The last example is one of the most interesting conclusions in the book. The desire for a coherent historical narrative is not easy to reconcile with the statistics. That the most destructive wars in human history were not inevitably caused by explainable tectonic movements of history, but possibly by a series of banal bad luck and could have been avoided if the dice rolled somewhat differently, is not easy to accept.
The first 500 pages lay out the facts and the author's interpretation of them, while in the second part Pinker explains the neuroscience of human violence, then explores moral psychology to present his theory for the huge changes. In a nutshell, our moral progress is the result of the superposition of a handful of different processes. These are the emergence of states, commerce, increase in morals and intelligence, the belief in individual dignity, and the ever-expanding circles of empathy.

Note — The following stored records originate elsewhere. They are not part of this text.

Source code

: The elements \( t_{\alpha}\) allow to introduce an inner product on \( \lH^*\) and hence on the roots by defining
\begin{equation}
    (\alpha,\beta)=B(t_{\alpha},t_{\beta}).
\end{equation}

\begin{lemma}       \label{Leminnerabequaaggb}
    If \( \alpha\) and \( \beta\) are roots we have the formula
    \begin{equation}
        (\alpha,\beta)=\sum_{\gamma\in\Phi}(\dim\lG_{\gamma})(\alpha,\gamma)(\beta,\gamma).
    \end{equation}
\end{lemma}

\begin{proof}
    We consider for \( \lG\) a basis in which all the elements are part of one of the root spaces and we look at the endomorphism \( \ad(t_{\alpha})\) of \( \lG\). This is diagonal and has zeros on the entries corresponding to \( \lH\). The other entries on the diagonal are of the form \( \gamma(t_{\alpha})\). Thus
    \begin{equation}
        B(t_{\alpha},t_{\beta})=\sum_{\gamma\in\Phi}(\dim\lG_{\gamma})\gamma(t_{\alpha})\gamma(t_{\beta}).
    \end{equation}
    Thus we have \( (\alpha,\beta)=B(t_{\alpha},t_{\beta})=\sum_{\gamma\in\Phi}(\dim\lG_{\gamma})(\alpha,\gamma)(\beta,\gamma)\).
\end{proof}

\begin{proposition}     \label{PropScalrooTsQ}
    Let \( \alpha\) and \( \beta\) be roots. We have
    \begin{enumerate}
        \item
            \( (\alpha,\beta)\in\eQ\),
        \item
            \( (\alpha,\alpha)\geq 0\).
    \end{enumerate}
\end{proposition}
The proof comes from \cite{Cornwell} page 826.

Each of them is examined at length, but the most interesting of the above is the one concerning morals and intelligence. According to this, morality in the last couple of centuries increased much like, and probably with, IQ. According to the Flynn-effect, with the reasons only guessed, the average IQ increased an average 3 points per decade since World War One, when tests started being applied en masse; which would mean an average man in 1920 would be considered intellectually slightly retarded by today's standards (with an IQ of 70). Similarly, says Pinker, the populace a century ago could be considered morally retarded. Older people that time still could remember slave auctions held in churches. They treated ethnic minorities and homosexuals quite abysmally, and "spare the rod and spoil the child" was the general advice. Nine out of ten, "the only good Indians are the dead Indians" - said Theodore Roosevelt, a progressive politician of his age. Woodrow Wilson, the leading architect of the League of Nations, was a KKK-supporter. "I hate Indians. They are a beastly people with a beastly religion" - so said Churchill and he was, in his own words, "strongly in favor of using poisoned gas against uncivilized tribes". Not just the general morals and political leaders fail to bear scrutiny. On the eve of World War One, many famous poets, philosophers, and thinkers (Eliot, Flaubert, Yeats, Shaw) expressed a deep yearning for the ennobling and purifying flames of war - probably assuming they don't get to be the ones in the trenches. They also held the masses in contempt that bordered on the genocidal.
It's a book that doesn't lend itself to summary easily. Almost every page contains a catchy phrase or a surprising insight that would deserve mentioning. On the other hand, despite being a massive tome, both deep and wide, it's an almost intoxicating read, structured, original, daring, clearly argued and captivating till the very end.